Is XFS suitable for 350 million files on 20TB storage?
Sean Caron
scaron at umich.edu
Fri Sep 5 17:39:42 CDT 2014
Hi Stefan,
Generally speaking, this is a situation that you want to avoid. At 350
million files and 20 TB, you're looking at around 17-18 MB per file at
minimum? That's pretty small. And with 350M files, a fair number of those
350M must be on the smaller side of things.
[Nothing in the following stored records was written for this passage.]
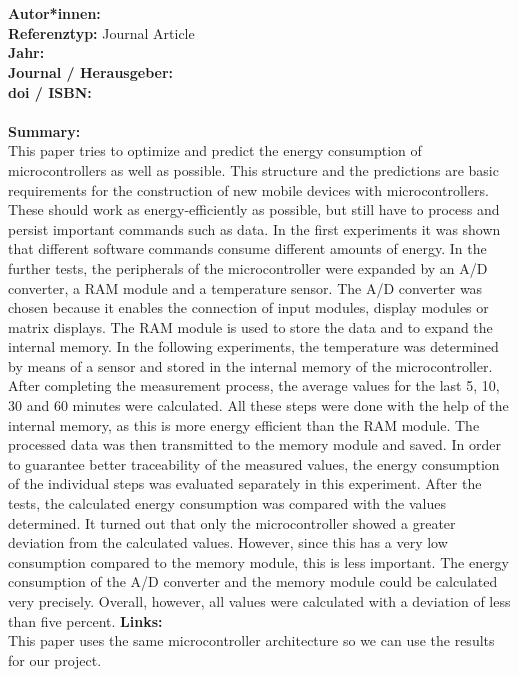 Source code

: \documentclass{report}
\newcommand{\createJournalArticleHeader}[1]{
    {\let\clearpage\relax \chapter{\citetitle{#1}}}
    \noindent
    \textbf{Autor*innen:} \citeauthor{#1} \\
    \textbf{Referenztyp:} Journal Article\\
    \textbf{Jahr:} \citeyear{#1} \\
    \textbf{Journal / Herausgeber:} \citefield{#1}{journaltitle}\\
    \textbf{doi / ISBN:} \citefield{#1}{doi} \\\\
    \textbf{Summary:}\\
}
\begin{document}

\createJournalArticleHeader{konstantakos_energy_2008}
This paper tries to optimize and predict the energy consumption of microcontrollers as well as possible. This structure and the predictions are basic requirements for the construction of new mobile devices with microcontrollers. These should work as energy-efficiently as possible, but still have to process and persist important commands such as data. In the first experiments it was shown that different software commands consume different amounts of energy. In the further tests, the peripherals of the microcontroller were expanded by an A/D converter, a RAM module and a temperature sensor. The A/D converter was chosen because it enables the connection of input modules, display modules or matrix displays. The RAM module is used to store the data and to expand the internal memory. In the following experiments, the temperature was determined by means of a sensor and stored in the internal memory of the microcontroller. After completing the measurement process, the average values for the last 5, 10, 30 and 60 minutes were calculated. All these steps were done with the help of the internal memory, as this is more energy efficient than the RAM module. The processed data was then transmitted to the memory module and saved. In order to guarantee better traceability of the measured values, the energy consumption of the individual steps was evaluated separately in this experiment.\linebreak
After the tests, the calculated energy consumption was compared with the values determined. It turned out that only the microcontroller showed a greater deviation from the calculated values. However, since this has a very low consumption compared to the memory module, this is less important. The energy consumption of the A/D converter and the memory module could be calculated very precisely. Overall, however, all values were calculated with a deviation of less than five percent.\linebreak\linebreak
\textbf{Links:}\\
This paper uses the same microcontroller architecture so we can use the results for our project.
\pagebreak
	
	
\end{document}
Memory is cheap these days... people can make 50 GB, 100 GB, ... files, go
ahead and read those things directly into memory, 100%. And CPU cycles are
pretty cheap, too. Certainly you get more bang per buck there, than in IOPS
on your storage system!!
Empirically, I have found from experience (currently running Linux 3.4.61;
many historical revs previous) in a reasonably large-scale (up to ~0.5 PB
in single file system, up to 270 JBOD spindles on one machine) high-I/O
(jobs running on a few-hundred-node compute cluster, or a few hundred
threads running locally on the server) environment, that XFS (and things
running on top of it, ESPECIALLY rsync) will perform MUCH better on smaller
numbers of very large files, then they will on very large numbers of small
files (I'm always trying to reinforce this to our end users).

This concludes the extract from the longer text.